WHAT IS EXPECTED
After finding the line with "This is a simple" in the entries below, copy that line and each one after it exactly, through the last line, and omit pictures.

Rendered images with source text
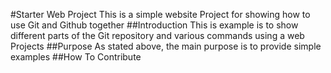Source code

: #Starter Web Project
This is a simple website Project for showing how to use Git and Github together
##Introduction
This is example is to show different parts of the Git repository and various commands using a web Projects
##Purpose
As stated above, the main purpose is to provide simple examples
##How To Contribute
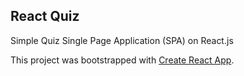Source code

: ## React Quiz

Simple Quiz Single Page Application (SPA) on React.js


This project was bootstrapped with [Create React App](https://github.com/facebook/create-react-app).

YOUR RESPONSE
This is a simple website Project for showing how to use Git and Github together
##Introduction
This is example is to show different parts of the Git repository and various commands using a web Projects
##Purpose
As stated above, the main purpose is to provide simple examples
##How To Contribute
Source code

: ## React Quiz

Simple Quiz Single Page Application (SPA) on React.js


This project was bootstrapped with [Create React App](https://github.com/facebook/create-react-app).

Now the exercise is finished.